Total nonfarm payroll rose by 178,000 jobs in March and the unemployment rate dropped to 4.3%, according to the U.S. Bureau of Labor Statistics — but these headline numbers hide evidence of a job market remaining still, economists said.
The gains beat expectations, though February numbers were revised further down by 41,000 jobs to a loss of 133,000, “unusually large swings,” Andrew Flowers, chief economist at Appcast said in a statement. This “choppy trend” may obscure “baseline conditions of a low-hire, low-fire labor market,” he continued.
Laura Ullrich, director of economic research for the Indeed Hiring Lab, noted that the rhythm of the job market “hasn’t been about job losses or gains. It’s been about stillness.”
“The result is a labor market that has essentially adopted a defensive posture, and March’s numbers, while stronger than expected, don’t suggest that posture is changing,” Ullrich continued.
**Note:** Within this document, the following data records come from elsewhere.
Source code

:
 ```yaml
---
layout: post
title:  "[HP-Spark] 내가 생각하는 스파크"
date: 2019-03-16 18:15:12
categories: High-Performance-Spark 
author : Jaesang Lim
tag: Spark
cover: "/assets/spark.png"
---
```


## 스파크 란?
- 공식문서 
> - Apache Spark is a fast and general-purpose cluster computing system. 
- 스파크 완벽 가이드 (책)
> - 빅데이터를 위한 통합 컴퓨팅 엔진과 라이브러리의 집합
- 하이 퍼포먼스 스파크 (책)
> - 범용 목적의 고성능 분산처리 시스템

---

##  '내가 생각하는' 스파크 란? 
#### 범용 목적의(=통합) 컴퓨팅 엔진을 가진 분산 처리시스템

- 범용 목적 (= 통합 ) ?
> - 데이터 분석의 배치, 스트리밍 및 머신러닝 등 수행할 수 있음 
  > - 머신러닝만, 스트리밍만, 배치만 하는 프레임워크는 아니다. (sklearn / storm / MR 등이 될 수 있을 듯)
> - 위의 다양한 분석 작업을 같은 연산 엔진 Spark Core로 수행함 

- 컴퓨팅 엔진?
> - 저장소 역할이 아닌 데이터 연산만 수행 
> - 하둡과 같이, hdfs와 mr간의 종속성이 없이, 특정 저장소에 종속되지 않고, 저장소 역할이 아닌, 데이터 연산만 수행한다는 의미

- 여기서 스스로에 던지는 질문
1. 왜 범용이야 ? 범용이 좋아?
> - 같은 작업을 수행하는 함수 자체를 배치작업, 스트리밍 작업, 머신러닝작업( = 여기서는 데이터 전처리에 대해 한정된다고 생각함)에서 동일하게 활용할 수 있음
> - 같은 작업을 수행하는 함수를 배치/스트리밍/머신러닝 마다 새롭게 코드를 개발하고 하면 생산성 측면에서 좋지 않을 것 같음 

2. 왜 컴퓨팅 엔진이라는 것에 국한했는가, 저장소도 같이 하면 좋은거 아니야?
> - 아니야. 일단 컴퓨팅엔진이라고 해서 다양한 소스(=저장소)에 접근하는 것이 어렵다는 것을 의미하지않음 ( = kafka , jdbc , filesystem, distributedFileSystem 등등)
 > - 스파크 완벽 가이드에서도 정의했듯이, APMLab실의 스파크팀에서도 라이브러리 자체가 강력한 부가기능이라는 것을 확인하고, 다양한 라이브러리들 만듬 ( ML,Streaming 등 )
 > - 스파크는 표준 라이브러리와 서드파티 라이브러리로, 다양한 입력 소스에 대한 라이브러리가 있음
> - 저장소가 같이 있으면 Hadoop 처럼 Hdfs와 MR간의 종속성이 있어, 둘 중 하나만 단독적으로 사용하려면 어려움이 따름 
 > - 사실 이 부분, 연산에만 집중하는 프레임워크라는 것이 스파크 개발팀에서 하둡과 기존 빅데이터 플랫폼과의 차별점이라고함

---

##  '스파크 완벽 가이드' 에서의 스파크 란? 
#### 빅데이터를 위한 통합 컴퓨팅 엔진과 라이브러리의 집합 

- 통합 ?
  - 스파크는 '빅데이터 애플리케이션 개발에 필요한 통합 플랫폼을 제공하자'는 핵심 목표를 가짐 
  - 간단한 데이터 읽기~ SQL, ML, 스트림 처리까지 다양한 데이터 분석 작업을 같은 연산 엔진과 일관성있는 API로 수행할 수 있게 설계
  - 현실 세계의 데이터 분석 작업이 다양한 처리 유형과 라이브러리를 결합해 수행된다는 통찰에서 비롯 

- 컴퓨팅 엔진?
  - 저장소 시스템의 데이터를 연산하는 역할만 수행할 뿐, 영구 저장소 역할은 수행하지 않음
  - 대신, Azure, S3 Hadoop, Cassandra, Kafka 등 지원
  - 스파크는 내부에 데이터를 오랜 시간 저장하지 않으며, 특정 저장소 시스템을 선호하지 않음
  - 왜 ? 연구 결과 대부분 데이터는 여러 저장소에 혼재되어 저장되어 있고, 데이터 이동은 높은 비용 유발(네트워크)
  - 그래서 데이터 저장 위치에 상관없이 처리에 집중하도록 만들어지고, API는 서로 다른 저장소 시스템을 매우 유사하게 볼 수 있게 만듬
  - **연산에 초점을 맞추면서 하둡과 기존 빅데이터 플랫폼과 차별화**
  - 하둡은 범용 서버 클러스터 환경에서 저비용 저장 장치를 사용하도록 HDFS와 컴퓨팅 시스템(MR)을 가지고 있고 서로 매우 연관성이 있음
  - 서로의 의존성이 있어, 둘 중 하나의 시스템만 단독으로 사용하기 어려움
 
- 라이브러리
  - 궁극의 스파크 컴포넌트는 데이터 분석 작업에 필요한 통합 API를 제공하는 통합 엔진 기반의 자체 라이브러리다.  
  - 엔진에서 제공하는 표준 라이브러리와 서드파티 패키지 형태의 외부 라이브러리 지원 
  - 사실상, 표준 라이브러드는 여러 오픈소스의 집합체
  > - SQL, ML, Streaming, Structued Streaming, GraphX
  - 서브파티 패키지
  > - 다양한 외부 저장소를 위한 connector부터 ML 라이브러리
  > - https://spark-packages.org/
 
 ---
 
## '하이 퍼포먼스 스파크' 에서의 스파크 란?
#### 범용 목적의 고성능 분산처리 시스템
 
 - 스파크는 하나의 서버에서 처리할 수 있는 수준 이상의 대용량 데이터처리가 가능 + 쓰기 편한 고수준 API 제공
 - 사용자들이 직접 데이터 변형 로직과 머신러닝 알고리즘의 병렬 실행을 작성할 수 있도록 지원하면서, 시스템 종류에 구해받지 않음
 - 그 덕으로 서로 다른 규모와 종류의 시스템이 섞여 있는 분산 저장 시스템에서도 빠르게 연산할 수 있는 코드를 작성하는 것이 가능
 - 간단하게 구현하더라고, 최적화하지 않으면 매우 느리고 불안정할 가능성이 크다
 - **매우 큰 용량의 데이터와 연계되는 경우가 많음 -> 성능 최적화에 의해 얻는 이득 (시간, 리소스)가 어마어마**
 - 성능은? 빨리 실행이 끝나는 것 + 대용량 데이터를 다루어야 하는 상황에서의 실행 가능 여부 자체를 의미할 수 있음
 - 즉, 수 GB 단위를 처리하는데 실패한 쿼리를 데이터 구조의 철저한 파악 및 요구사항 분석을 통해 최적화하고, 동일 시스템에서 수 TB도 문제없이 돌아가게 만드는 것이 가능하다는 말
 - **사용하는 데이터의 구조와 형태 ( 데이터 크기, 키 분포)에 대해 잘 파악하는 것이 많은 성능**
For example, the unemployment rate dropped, but that may be in part because the labor force participation rate also fell, hitting below 62% for the first time since November 2021, per Nicole Bachaud, a labor economist for ZipRecruiter.
“This report uncovers the bigger challenges that lie ahead: a shrinking workforce,” Bachaud said in a statement.
Immigration is dropping as well as native-born worker participation, with fewer workers willing to brave long stints of unemployment.
“An increase in job opportunities could bring many of these would-be workers back to the market, but it might not be enough to counteract the impacts of both shrinking immigration and an aging workforce,” Bachaud said.